Israel Police Insp.-Gen. Kobi Shabtai and National Security Minister Itamar Ben-Gvir (Otzma Yehudit) sparred about the role law enforcement should play in a constitutional crisis on Wednesday at a swearing-in ceremony for commanders at Border Police headquarters in Lod.
Shabtai was asked what the police would do in a constitutional crisis when two branches of government dispute each other’s authority over a matter not clearly anchored in law.
In response, he said the police were only guided by the law, and as long as he was in command, the only guiding principle would be the law.
Shabtai is set to end his tenure as police chief in January.
In response to Shabtai’s comments, Ben-Gvir said the police must act in a nonpolitical manner, but democracy dictates that policy-makers are chosen by the voters, KAN News reported.
Is Israel set to face a constitutional crisis?

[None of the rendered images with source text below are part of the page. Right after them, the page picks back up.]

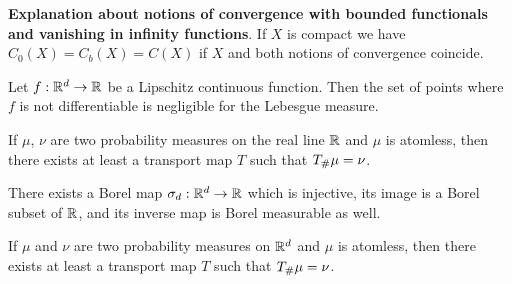 \begin{definition}
		
\end{definition}


\textbf{Explanation about notions of convergence with bounded functionals and vanishing in infinity functions}. If $X$ is compact we have $C_0(X)=C_b(X)=C(X)$ if $X$ and both notions of convergence coincide.



\begin{theorem}[Rademacher]
	Let $f:\mathbb{R}^d\rightarrow\mathbb{R}$ be a Lipschitz continuous function. Then the set of points where $f$ is not differentiable is negligible for the Lebesgue measure.
\end{theorem}


\begin{lemma}
If $\mu$, $\nu$ are two probability measures on the real line $\mathbb{R}$ and $\mu$ is atomless, then there exists at least a transport map $T$ such that ${T}_{\#} \mu=\nu$.
\end{lemma}

\begin{lemma}
There exists a Borel map $\sigma_d: \mathbb{R}^d\rightarrow \mathbb{R}$ which is injective, its image is a Borel subset of $\mathbb{R}$, and its inverse map is Borel measurable as well.
\end{lemma}

\begin{theorem}
If $\mu$ and $\nu$ are two probability measures on $\mathbb{R}^d$ and $\mu$ is atomless, then there exists at least a transport map $T$ such that ${T}_{\#} \mu=\nu$.
\end{theorem}
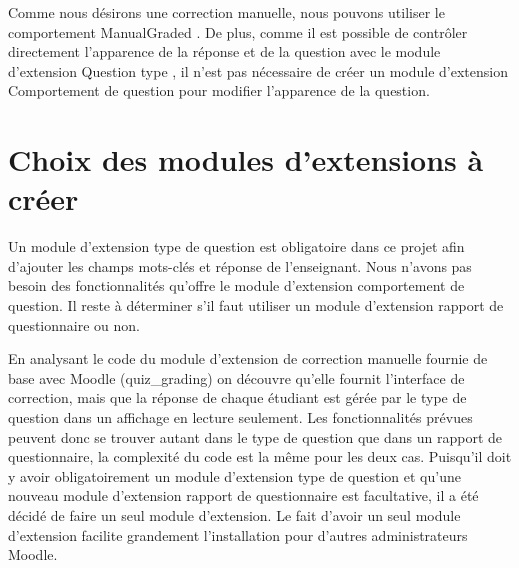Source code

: Comme nous désirons une correction manuelle, nous pouvons utiliser le comportement \og ManualGraded \fg{}.
De plus, comme il est possible de contrôler directement l'apparence de la réponse et de la question avec le module d'extension \og Question type \fg{}, il n'est pas nécessaire de créer un module d'extension \og Comportement de question \fg{} pour modifier l'apparence de la question.

\section{Choix des modules d'extensions à créer}

Un module d'extension type de question est obligatoire dans ce projet afin d'ajouter les champs mots-clés et réponse de l'enseignant.
Nous n'avons pas besoin des fonctionnalités qu'offre le module d'extension comportement de question.
Il reste à déterminer s'il faut utiliser un module d'extension rapport de questionnaire ou non.

En analysant le code du module d'extension de correction manuelle fournie de base avec Moodle (quiz\_grading) on découvre qu'elle fournit l'interface de correction, mais que la réponse de chaque étudiant est gérée par le type de question dans un affichage en lecture seulement.
Les fonctionnalités prévues peuvent donc se trouver autant dans le type de question que dans un rapport de questionnaire, la complexité du code est la même pour les deux cas.
Puisqu'il doit y avoir obligatoirement un module d'extension type de question et qu'une nouveau module d'extension rapport de questionnaire est facultative, il a été décidé de faire un seul module d'extension.
Le fait d'avoir un seul module d'extension facilite grandement l'installation pour d'autres administrateurs Moodle.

Concerns about a constitutional crisis have emerged as the High Court of Justice has faced two petitions on amendments to Israel’s quasi-constitutional basic laws. The police may be called upon to enforce a ruling passed by the High Court that was rejected by the government.
The court has abated fears with the first challenge, against the amendment to Basic Law: Government that changed the terms for when a prime minister could be determined unfit for service. The new law clarified that incapacitation procedures can only be activated for health emergencies and after a series of government votes.
The Attorney-General’s Office said the law was passed to improve the personal legal situation of Prime Minister Benjamin Netanyahu. It circumvented the personal character of the legislation by delaying its application until the next election. A follow-up hearing is scheduled for September 28.
On September 12, a historic panel of all 15 justices will preside over a hearing on petitions against the Law to Cancel the Reasonableness Standard. The amendment to Basic Law: The Judiciary restricted the court from being able to engage in judicial review of ministerial and government administrative decisions deemed beyond the scope of what a reasonable authority would decide.
The Law to Cancel the Reasonableness Standard is part of the judicial reform, and it has drawn tens of thousands protesters to the streets.
The High Court believes it has the power to strike down basic law amendments, but this ability is controversial and heavily disputed.